[Stored data]
************

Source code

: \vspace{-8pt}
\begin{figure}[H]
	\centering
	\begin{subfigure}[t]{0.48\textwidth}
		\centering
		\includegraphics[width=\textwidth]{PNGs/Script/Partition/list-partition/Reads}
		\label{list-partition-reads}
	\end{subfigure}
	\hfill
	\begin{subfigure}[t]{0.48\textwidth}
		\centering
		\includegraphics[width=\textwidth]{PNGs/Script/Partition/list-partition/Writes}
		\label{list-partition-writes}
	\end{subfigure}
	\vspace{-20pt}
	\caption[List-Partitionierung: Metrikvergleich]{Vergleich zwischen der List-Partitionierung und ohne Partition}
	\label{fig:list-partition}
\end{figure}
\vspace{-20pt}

************

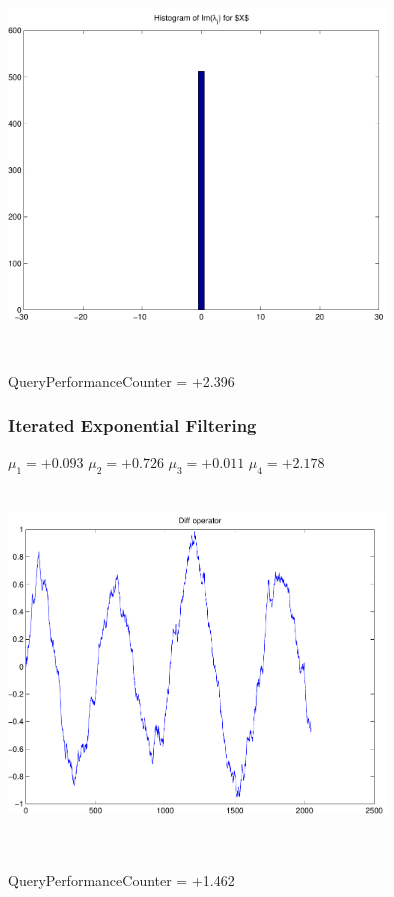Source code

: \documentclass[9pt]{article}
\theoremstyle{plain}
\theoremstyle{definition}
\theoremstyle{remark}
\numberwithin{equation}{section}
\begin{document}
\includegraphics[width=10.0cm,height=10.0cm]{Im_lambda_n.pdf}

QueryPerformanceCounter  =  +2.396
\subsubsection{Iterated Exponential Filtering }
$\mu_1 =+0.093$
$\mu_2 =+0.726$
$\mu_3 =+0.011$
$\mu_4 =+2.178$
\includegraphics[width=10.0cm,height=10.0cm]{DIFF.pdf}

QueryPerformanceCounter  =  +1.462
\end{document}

************

[Your objective]:
Give the number of lines above in which the word "QueryPerformanceCounter" appears, and nothing more.

[Answer space]:
2